Listen up people. I was at home in bed with the Missus that night in Hampshire. And she can vouch for me. Although as she is fond of reminding me, nothing earth shattering happened that night that she can remember. Although I have learned to live with what some members of the public think of us, it still rankles with me that while hurling abuse in my general direction, they are often carrying a newspaper, or following said abuse, will walk home, switch on the telly and watch the news.Sounds like some reactions are universal.
Friday, August 27, 2010
Hell on the Telly
It’s not every day you find your doppelganger ‘cross the pond, but that's precisely the case with one Paul Martin. Seems the UK freelancer is a self-made cameraman, a nosy bloke who bought his own TV gear long before he knew how to use it.
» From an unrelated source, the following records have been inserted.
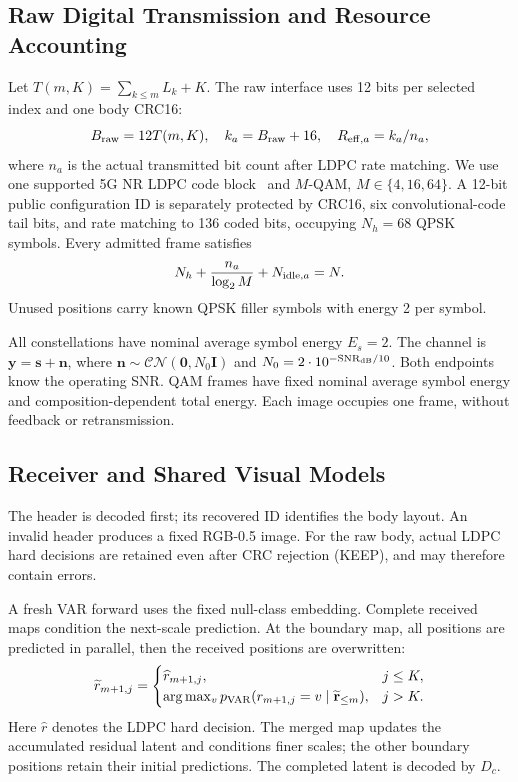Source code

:\documentclass[journal]{IEEEtran}
\begin{document}
\subsection{Raw Digital Transmission and Resource Accounting}
Let $T(m,K)=\sum_{k\le m}L_k+K$. The raw interface uses 12 bits per selected index and one body CRC16:
\begin{equation}
B_{\rm raw}=12T(m,K),\quad k_a=B_{\rm raw}+16,\quad
R_{{\rm eff},a}=k_a/n_a,
\label{eq:raw}
\end{equation}
where $n_a$ is the actual transmitted bit count after LDPC rate matching. We use one supported 5G NR LDPC code block~\cite{3gpp38212} and $M$-QAM, $M\in\{4,16,64\}$. A 12-bit public configuration ID is separately protected by CRC16, six convolutional-code tail bits, and rate matching to 136 coded bits, occupying $N_h=68$ QPSK symbols. Every admitted frame satisfies
\begin{equation}
N_h+\frac{n_a}{\log_2 M}+N_{{\rm idle},a}=N.
\label{eq:budget}
\end{equation}
Unused positions carry known QPSK filler symbols with energy 2 per symbol.

All constellations have nominal average symbol energy $E_s=2$. The channel is $\mathbf y=\mathbf s+\mathbf n$, where $\mathbf n\sim\mathcal{CN}(\mathbf0,N_0\mathbf I)$ and $N_0=2\cdot10^{-\mathrm{SNR}_{\rm dB}/10}$. Both endpoints know the operating SNR. QAM frames have fixed nominal average symbol energy and composition-dependent total energy. Each image occupies one frame, without feedback or retransmission.

\subsection{Receiver and Shared Visual Models}
The header is decoded first; its recovered ID identifies the body layout. An invalid header produces a fixed RGB-0.5 image. For the raw body, actual LDPC hard decisions are retained even after CRC rejection (KEEP), and may therefore contain errors.

A fresh VAR forward uses the fixed null-class embedding. Complete received maps condition the next-scale prediction. At the boundary map, all positions are predicted in parallel, then the received positions are overwritten:
\begin{equation}
\widetilde r_{m+1,j}=\begin{cases}
\widehat r_{m+1,j},&j\le K,\\
\arg\max_v p_{\rm VAR}(r_{m+1,j}=v\mid\widetilde{\mathbf r}_{\le m}),&j>K.
\end{cases}
\label{eq:overwrite}
\end{equation}
Here $\widehat r$ denotes the LDPC hard decision. The merged map updates the accumulated residual latent and conditions finer scales; the other boundary positions retain their initial predictions. The completed latent is decoded by $D_c$.
\end{document}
That was fourteen years ago and since then Paul’s documented more trauma, froth and spectacle than one Englishman should be allowed to talk about. Lately, he’s been been doing just that and the results have been the most buoyant cameramanifesto since that guy who used to chase around Benny Hill with a Panaflex let loose with the mammaries - er, memories. But I digress, something you’d probably expect from an unschooled American like myself. Not Paul Martin. He’s erudite, traveled and snarky beyond compare. But take note: He ain’t the Paparazzi. In fact, he was nowhere near that Paris Underpass the night Diana died...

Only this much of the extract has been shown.